What is a protein?
What do proteins do?
What does protein structure tell us?
What do proteins look like?
Why do we need to predict protein structure?
How is Protinfo different from other approaches?
Protein structure prediction is an active area of research, and no one method or methodology is "best" for all situations. The public success of projects like Folding@Home, POEM@Home, Human Proteome Folding, and Rosetta@Home are evidence of the interest in solving this computationally challenging problem. We wish to offer another approach that differs in certain subtle but significant ways that can provide complementary and competitive results.
Some approaches (like Folding@Home and POEM@Home) simulate the protein folding process as we believe it occurs in real life, where physical energies are minimized. Protinfo (like Human Proteome Folding and Rosetta@Home) uses a minimization of "statistical energies" to identify likely protein structures, but with a slightly different approach. Rather than relying on a single complex energy function, Protinfo uses a simple, easily evaluated function and chooses the best structures by following up with a set of more sophisticated functions. Another difference is that Protinfo uses a novel continuous sampling methodology that enables us to explore good structures more finely. The continuous sampling methodology incurs little memory overhead and evaluating our compact energy function is very fast. This allows Protinfo to run on almost any computer.

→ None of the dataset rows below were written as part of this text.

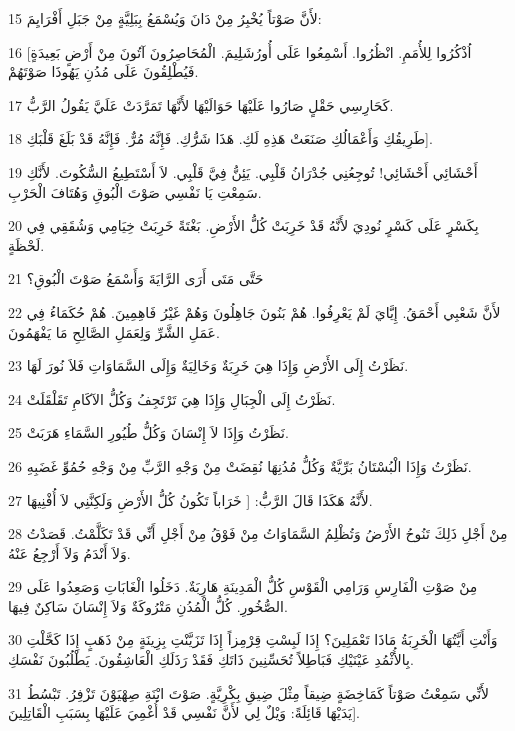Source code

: \par 15 لأَنَّ صَوْتاً يُخْبِرُ مِنْ دَانَ وَيُسْمَعُ بِبَلِيَّةٍ مِنْ جَبَلِ أَفْرَايِمَ:
\par 16 [اُذْكُرُوا لِلأُمَمِ. انْظُرُوا. أَسْمِعُوا عَلَى أُورُشَلِيمَ. الْمُحَاصِرُونَ آتُونَ مِنْ أَرْضٍ بَعِيدَةٍ فَيُطْلِقُونَ عَلَى مُدُنِ يَهُوذَا صَوْتَهُمْ.
\par 17 كَحَارِسِي حَقْلٍ صَارُوا عَلَيْهَا حَوَالَيْهَا لأَنَّهَا تَمَرَّدَتْ عَلَيَّ يَقُولُ الرَّبُّ.
\par 18 طَرِيقُكِ وَأَعْمَالُكِ صَنَعَتْ هَذِهِ لَكِ. هَذَا شَرُّكِ. فَإِنَّهُ مُرٌّ. فَإِنَّهُ قَدْ بَلَغَ قَلْبَكِ].
\par 19 أَحْشَائِي أَحْشَائِي! تُوجِعُنِي جُدْرَانُ قَلْبِي. يَئِنُّ فِيَّ قَلْبِي. لاَ أَسْتَطِيعُ السُّكُوتَ. لأَنَّكِ سَمِعْتِ يَا نَفْسِي صَوْتَ الْبُوقِ وَهُتَافَ الْحَرْبِ.
\par 20 بِكَسْرٍ عَلَى كَسْرٍ نُودِيَ لأَنَّهُ قَدْ خَرِبَتْ كُلُّ الأَرْضِ. بَغْتَةً خَرِبَتْ خِيَامِي وَشُقَقِي فِي لَحْظَةٍ.
\par 21 حَتَّى مَتَى أَرَى الرَّايَةَ وَأَسْمَعُ صَوْتَ الْبُوقِ؟
\par 22 لأَنَّ شَعْبِي أَحْمَقُ. إِيَّايَ لَمْ يَعْرِفُوا. هُمْ بَنُونَ جَاهِلُونَ وَهُمْ غَيْرُ فَاهِمِينَ. هُمْ حُكَمَاءُ فِي عَمَلِ الشَّرِّ وَلِعَمَلِ الصَّالِحِ مَا يَفْهَمُونَ.
\par 23 نَظَرْتُ إِلَى الأَرْضِ وَإِذَا هِيَ خَرِبَةٌ وَخَالِيَةٌ وَإِلَى السَّمَاوَاتِ فَلاَ نُورَ لَهَا.
\par 24 نَظَرْتُ إِلَى الْجِبَالِ وَإِذَا هِيَ تَرْتَجِفُ وَكُلُّ الآكَامِ تَقَلْقَلَتْ.
\par 25 نَظَرْتُ وَإِذَا لاَ إِنْسَانَ وَكُلُّ طُيُورِ السَّمَاءِ هَرَبَتْ.
\par 26 نَظَرْتُ وَإِذَا الْبُسْتَانُ بَرِّيَّةٌ وَكُلُّ مُدُنِهَا نُقِضَتْ مِنْ وَجْهِ الرَّبِّ مِنْ وَجْهِ حُمُوِّ غَضَبِهِ.
\par 27 لأَنَّهُ هَكَذَا قَالَ الرَّبُّ: [ خَرَاباً تَكُونُ كُلُّ الأَرْضِ وَلَكِنَّنِي لاَ أُفْنِيهَا.
\par 28 مِنْ أَجْلِ ذَلِكَ تَنُوحُ الأَرْضُ وَتُظْلِمُ السَّمَاوَاتُ مِنْ فَوْقُ مِنْ أَجْلِ أَنِّي قَدْ تَكَلَّمْتُ. قَصَدْتُ وَلاَ أَنْدَمُ وَلاَ أَرْجِعُ عَنْهُ.
\par 29 مِنْ صَوْتِ الْفَارِسِ وَرَامِي الْقَوْسِ كُلُّ الْمَدِينَةِ هَارِبَةٌ. دَخَلُوا الْغَابَاتِ وَصَعِدُوا عَلَى الصُّخُورِ. كُلُّ الْمُدُنِ مَتْرُوكَةٌ وَلاَ إِنْسَانَ سَاكِنٌ فِيهَا.
\par 30 وَأَنْتِ أَيَّتُهَا الْخَرِبَةُ مَاذَا تَعْمَلِينَ؟ إِذَا لَبِسْتِ قِرْمِزاً إِذَا تَزَيَّنْتِ بِزِينَةٍ مِنْ ذَهَبٍ إِذَا كَحَّلْتِ بِالأُثْمُدِ عَيْنَيْكِ فَبَاطِلاً تُحَسِّنِينَ ذَاتَكِ فَقَدْ رَذَلَكِ الْعَاشِقُونَ. يَطْلُبُونَ نَفْسَكِ.
\par 31 لأَنِّي سَمِعْتُ صَوْتاً كَمَاخِضَةٍ ضِيقاً مِثْلَ ضِيقِ بِكْرِيَّةٍ. صَوْتَ ابْنَةِ صِهْيَوْنَ تَزْفِرُ. تَبْسُطُ يَدَيْهَا قَائِلَةً: وَيْلٌ لِي لأَنَّ نَفْسِي قَدْ أُغْمِيَ عَلَيْهَا بِسَبَبِ الْقَاتِلِينَ].

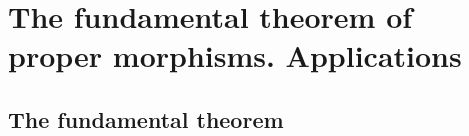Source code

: \section{The fundamental theorem of proper morphisms. Applications}
\label{section:III.4}


\subsection{The fundamental theorem}
\label{subsection:III.4.1}














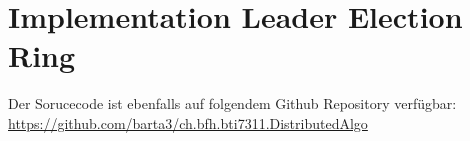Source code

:\chapter{Implementation Leader Election Ring}
\label{chap:app_leaderElection}

Der Sorucecode ist ebenfalls auf folgendem Github Repository verfügbar:\\
\url{https://github.com/barta3/ch.bfh.bti7311.DistributedAlgo}



\newpage

\newpage

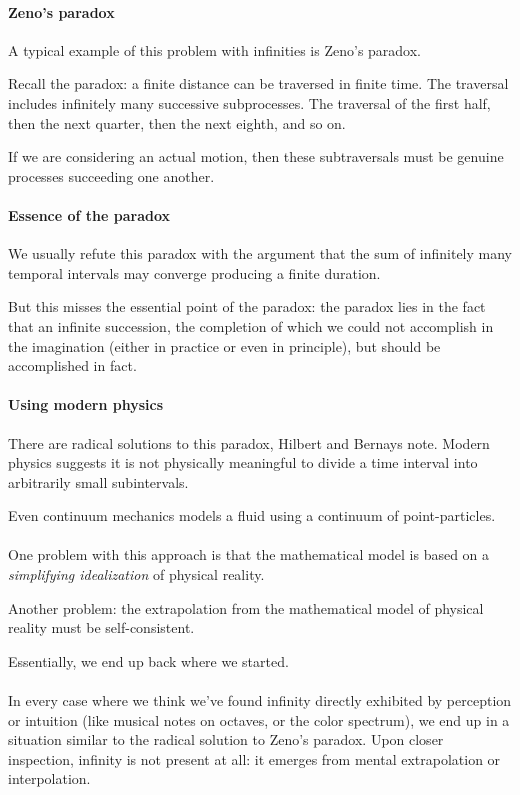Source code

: \paragraph{Zeno's paradox}
A typical example of this problem with infinities is Zeno's paradox.

Recall the paradox: a finite distance can be traversed in finite
time. The traversal includes infinitely many successive
subprocesses. The traversal of the first half, then the next quarter,
then the next eighth, and so on.

If we are considering an actual motion, then these subtraversals must
be genuine processes succeeding one another.

\paragraph{Essence of the paradox}
We usually refute this paradox with the argument that the sum of
infinitely many temporal intervals may converge producing a finite
duration.

But this misses the essential point of the paradox: the paradox lies
in the fact that an infinite succession, the completion of which we
could not accomplish in the imagination (either in practice or even in
principle), but should be accomplished in fact.

\paragraph{Using modern physics}
There are radical solutions to this paradox, Hilbert and Bernays note.
Modern physics suggests it is not physically meaningful to divide a
time interval into arbitrarily small subintervals.

Even continuum mechanics models a fluid using a continuum of
point-particles. 

\paragraph{}
One problem with this approach is that the mathematical model is based
on a \emph{simplifying idealization} of physical reality.

Another problem: the extrapolation from the mathematical model of
physical reality must be self-consistent.

Essentially, we end up back where we started.

\paragraph{}
In every case where we think we've found infinity directly exhibited
by perception or intuition (like musical notes on octaves, or the
color spectrum), we end up in a situation similar to the radical
solution to Zeno's paradox. Upon closer inspection, infinity is not
present at all: it emerges from mental extrapolation or interpolation.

The Protinfo structure predictions have been ranked as some of the best by the Critical Assessment of Structure Prediction (CASP) competition since 1994. You can read more about Protinfo on the researchers' page about this project.
Why is protein structure prediction so difficult?
Two factors that make protein structure prediction challenging are the nature of the energy functions, and the vast search space.
The environment of a protein is populated with many other atoms and molecules. If the program were simulating a process that happened in vacuo or even in a non-polar solvent (instead of the aqueous environment of the cytoplasm) it would be much easier. The presence of polar and polarizable solvent molecules make accurate calculation of electrostatic forces extremely difficult. In addition, the main "force" in protein folding is the hydrophobic effect. This arises from the interactions between atoms within the protein, their interactions with the solvent atoms and the interactions between the solvent atoms. In simulations such as Protinfo, Human Proteome Folding, and Rosetta@Home, the effect of these solvent dependent interactions is approximated in the statistical energies. The development of better solvent models and simulations is another active area of research that will eventually address these problems.
The other limiting factor is the number of possible structures, or conformations, that need to be sampled for a protein. Even with a completely accurate energy function, there is still a need to sample the possible conformations finely enough to find the right one. Not only is the number of possible conformations huge (see Levinthal paradox), it is made even more difficult by the extremely complicated energy landscape. Most of the usual global optimization techniques that could be used with a well behaved function will fail when applied to protein folding. Luckily, of the two problems, this is probably the lesser. With increased CPU power and improved sampling techniques generally some accurate structures are usually generated - but without the completely accurate energy function we are not always able to identify them.